Upaya menghubungi Kepala Seksi Pidana Khusus (Kasipidsus) Kejari Serdang Bedagai pun mengalami kendala. Tim kuasa hukum mengaku menghubungi hingga 18 kali, namun tak mendapat respons. Situasi baru mencair setelah pihak Rutan, yang tak ingin menanggung risiko hukum atas penahanan tidak sah, berinisiatif menghubungi pihak Kejari.
Barulah pada malam harinya, sekitar pukul 19.00 WIB, perwakilan Kejari datang ke Rutan untuk mengeksekusi pembebasan. Selamet akhirnya keluar dari tahanan pukul 20.00 WIB.
Tim Kuasa Hukum: Ini Pelanggaran HAM
Kuasa hukum Selamet mengecam tindakan Kejari Serdang Bedagai yang dinilai lalai dan tidak profesional. Mereka menilai bahwa penundaan pembebasan selama tiga hari pasca putusan bebas merupakan bentuk pelanggaran hak asasi manusia.

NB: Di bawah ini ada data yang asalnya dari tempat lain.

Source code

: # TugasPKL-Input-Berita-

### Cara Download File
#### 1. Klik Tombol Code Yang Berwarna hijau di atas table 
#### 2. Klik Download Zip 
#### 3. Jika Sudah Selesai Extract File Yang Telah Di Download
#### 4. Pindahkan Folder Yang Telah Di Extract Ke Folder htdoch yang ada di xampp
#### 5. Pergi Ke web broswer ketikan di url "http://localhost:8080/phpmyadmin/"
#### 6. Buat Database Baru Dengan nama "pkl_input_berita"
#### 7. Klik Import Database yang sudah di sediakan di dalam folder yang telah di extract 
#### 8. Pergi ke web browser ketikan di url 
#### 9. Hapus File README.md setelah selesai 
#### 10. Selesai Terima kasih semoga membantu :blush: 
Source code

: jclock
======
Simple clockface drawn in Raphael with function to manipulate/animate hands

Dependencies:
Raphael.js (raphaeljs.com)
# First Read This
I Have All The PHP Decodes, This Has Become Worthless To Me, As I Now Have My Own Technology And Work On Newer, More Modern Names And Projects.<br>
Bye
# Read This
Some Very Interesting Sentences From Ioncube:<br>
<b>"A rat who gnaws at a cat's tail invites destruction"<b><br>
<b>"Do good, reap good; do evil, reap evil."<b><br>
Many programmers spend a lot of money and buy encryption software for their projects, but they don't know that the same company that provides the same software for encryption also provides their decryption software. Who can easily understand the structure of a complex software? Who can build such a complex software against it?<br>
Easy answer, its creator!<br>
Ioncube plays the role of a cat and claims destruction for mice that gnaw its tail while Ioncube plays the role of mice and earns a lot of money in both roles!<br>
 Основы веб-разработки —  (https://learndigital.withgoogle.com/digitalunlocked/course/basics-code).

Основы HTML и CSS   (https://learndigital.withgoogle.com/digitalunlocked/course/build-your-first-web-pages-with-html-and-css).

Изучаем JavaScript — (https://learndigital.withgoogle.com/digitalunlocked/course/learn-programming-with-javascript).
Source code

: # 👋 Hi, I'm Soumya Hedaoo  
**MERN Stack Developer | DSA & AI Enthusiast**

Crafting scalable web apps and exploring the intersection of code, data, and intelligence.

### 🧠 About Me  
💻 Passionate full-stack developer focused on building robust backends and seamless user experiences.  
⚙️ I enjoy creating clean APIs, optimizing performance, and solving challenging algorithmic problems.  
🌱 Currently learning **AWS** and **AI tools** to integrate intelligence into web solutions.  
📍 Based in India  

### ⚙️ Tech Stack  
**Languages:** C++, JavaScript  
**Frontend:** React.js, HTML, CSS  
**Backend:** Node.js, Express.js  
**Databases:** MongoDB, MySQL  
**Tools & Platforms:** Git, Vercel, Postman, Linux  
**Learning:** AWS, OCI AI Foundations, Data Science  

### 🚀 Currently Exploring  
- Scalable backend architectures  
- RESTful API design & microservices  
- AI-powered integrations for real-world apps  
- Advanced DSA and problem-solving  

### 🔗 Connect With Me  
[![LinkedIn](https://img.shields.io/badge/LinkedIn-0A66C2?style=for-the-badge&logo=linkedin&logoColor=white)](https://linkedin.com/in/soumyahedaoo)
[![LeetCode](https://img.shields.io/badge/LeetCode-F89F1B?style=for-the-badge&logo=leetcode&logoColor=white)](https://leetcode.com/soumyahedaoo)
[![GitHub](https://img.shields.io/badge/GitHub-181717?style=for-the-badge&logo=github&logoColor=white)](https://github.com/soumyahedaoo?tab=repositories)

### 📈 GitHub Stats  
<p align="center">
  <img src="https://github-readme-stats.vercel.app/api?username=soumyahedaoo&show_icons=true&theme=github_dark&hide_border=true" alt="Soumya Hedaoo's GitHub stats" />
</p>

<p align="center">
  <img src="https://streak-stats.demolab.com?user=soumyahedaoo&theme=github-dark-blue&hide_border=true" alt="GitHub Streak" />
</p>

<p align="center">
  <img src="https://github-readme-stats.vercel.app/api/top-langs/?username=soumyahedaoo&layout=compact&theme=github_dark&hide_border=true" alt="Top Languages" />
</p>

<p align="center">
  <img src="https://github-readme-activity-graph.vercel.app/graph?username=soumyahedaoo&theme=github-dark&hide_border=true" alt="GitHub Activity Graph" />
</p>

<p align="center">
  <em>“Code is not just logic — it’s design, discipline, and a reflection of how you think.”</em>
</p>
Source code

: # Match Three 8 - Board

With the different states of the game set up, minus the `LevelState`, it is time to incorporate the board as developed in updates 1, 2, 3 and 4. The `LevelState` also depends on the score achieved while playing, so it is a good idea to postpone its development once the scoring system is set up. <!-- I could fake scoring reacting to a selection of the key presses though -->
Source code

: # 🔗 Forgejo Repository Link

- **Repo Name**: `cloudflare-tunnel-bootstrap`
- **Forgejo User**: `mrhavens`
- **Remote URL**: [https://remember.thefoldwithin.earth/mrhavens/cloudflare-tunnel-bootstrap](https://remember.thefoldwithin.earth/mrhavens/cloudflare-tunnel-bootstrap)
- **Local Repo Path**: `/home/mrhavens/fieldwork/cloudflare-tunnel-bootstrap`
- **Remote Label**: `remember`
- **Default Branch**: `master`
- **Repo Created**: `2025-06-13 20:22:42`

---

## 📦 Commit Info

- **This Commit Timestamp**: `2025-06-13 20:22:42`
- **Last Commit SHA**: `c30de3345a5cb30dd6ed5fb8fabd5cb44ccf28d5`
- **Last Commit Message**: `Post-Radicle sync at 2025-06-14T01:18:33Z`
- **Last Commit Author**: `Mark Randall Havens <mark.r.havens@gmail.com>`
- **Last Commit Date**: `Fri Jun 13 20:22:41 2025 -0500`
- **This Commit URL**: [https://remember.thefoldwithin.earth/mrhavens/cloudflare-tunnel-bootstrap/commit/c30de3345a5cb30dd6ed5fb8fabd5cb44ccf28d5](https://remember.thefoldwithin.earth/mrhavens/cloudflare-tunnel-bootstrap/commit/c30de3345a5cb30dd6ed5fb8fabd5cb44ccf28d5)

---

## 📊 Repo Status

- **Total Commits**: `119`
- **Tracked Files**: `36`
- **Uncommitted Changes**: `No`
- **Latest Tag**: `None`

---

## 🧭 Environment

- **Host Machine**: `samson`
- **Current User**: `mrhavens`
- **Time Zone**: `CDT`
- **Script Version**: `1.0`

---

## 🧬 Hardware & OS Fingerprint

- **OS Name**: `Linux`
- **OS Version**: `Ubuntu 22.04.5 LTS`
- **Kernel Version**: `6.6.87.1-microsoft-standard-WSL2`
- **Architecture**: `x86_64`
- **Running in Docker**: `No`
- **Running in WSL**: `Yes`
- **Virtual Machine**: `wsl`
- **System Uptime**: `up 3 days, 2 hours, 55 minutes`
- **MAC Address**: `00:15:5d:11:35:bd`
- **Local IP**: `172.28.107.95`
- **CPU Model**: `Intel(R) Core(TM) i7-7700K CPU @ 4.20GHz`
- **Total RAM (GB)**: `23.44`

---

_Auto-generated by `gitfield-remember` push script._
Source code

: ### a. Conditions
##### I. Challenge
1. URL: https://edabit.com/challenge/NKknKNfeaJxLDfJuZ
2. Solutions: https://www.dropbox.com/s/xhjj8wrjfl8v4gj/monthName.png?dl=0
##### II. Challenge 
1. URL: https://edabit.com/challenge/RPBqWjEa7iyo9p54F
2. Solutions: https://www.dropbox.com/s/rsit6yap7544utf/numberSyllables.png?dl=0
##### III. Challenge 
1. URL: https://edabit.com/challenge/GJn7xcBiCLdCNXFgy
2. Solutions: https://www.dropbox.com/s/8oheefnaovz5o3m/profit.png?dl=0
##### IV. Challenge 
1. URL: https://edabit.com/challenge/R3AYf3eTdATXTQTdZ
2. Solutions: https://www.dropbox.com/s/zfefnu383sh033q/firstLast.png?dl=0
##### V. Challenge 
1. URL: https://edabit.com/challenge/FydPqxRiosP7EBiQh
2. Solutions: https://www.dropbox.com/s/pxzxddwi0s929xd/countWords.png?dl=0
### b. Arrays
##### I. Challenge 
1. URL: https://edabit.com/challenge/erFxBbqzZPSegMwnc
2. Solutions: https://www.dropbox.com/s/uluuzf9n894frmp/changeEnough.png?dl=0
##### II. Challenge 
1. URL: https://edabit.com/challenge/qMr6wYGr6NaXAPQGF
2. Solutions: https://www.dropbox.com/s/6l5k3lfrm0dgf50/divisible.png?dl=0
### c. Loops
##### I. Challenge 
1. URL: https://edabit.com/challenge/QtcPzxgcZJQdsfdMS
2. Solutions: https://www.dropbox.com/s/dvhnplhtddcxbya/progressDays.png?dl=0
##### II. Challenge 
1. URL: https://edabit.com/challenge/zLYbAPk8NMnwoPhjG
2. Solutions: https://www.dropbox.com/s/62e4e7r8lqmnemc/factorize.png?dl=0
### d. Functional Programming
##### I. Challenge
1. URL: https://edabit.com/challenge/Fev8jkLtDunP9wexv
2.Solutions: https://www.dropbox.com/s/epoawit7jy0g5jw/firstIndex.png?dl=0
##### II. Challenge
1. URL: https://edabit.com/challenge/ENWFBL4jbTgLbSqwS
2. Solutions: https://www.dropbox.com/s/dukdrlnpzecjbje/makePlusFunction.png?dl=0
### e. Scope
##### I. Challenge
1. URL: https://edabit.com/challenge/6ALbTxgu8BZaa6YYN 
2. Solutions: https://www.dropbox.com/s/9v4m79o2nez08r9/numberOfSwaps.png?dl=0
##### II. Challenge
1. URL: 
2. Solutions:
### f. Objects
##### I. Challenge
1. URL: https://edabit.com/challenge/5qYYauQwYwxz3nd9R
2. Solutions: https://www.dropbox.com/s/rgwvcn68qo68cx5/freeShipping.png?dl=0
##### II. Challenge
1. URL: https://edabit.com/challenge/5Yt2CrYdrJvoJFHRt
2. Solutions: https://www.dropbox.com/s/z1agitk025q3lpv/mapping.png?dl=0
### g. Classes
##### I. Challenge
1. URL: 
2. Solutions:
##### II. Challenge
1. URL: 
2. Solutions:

“Ketika menahan orang, jaksa begitu cepat. Tapi saat terdakwa dibebaskan, malah berdalih persoalan administrasi, padahal sudah ada putusan pengadilan,” kata salah satu anggota tim kuasa hukum.
Mereka menyebut bahwa tindakan tersebut bertentangan dengan Pasal 28D ayat (1) UUD 1945 tentang hak atas perlindungan hukum dan kepastian hukum yang adil. Selain itu, Pasal 92 KUHAP juga mengatur bahwa penahanan tanpa dasar hukum yang sah dapat digugat melalui tuntutan ganti rugi dan rehabilitasi.
Tuntut Evaluasi dan Transparansi
Tim kuasa hukum mendesak Jaksa Agung Muda Pengawasan (Jamwas) Kejaksaan Agung RI dan Kejaksaan Tinggi Sumatera Utara untuk melakukan evaluasi terhadap kinerja Kejari Serdang Bedagai, khususnya terhadap Kasipidsus yang dinilai tidak menjalankan tugasnya secara profesional.
Mereka juga mempertanyakan ketimpangan penegakan hukum. Dalam kasus Selamet, jaksa menuntut hukuman berat, sementara dalam kasus serupa yang melibatkan mantan pimpinan Bank Sumut Cabang Sei Rampah, tuntutannya hanya 24 bulan.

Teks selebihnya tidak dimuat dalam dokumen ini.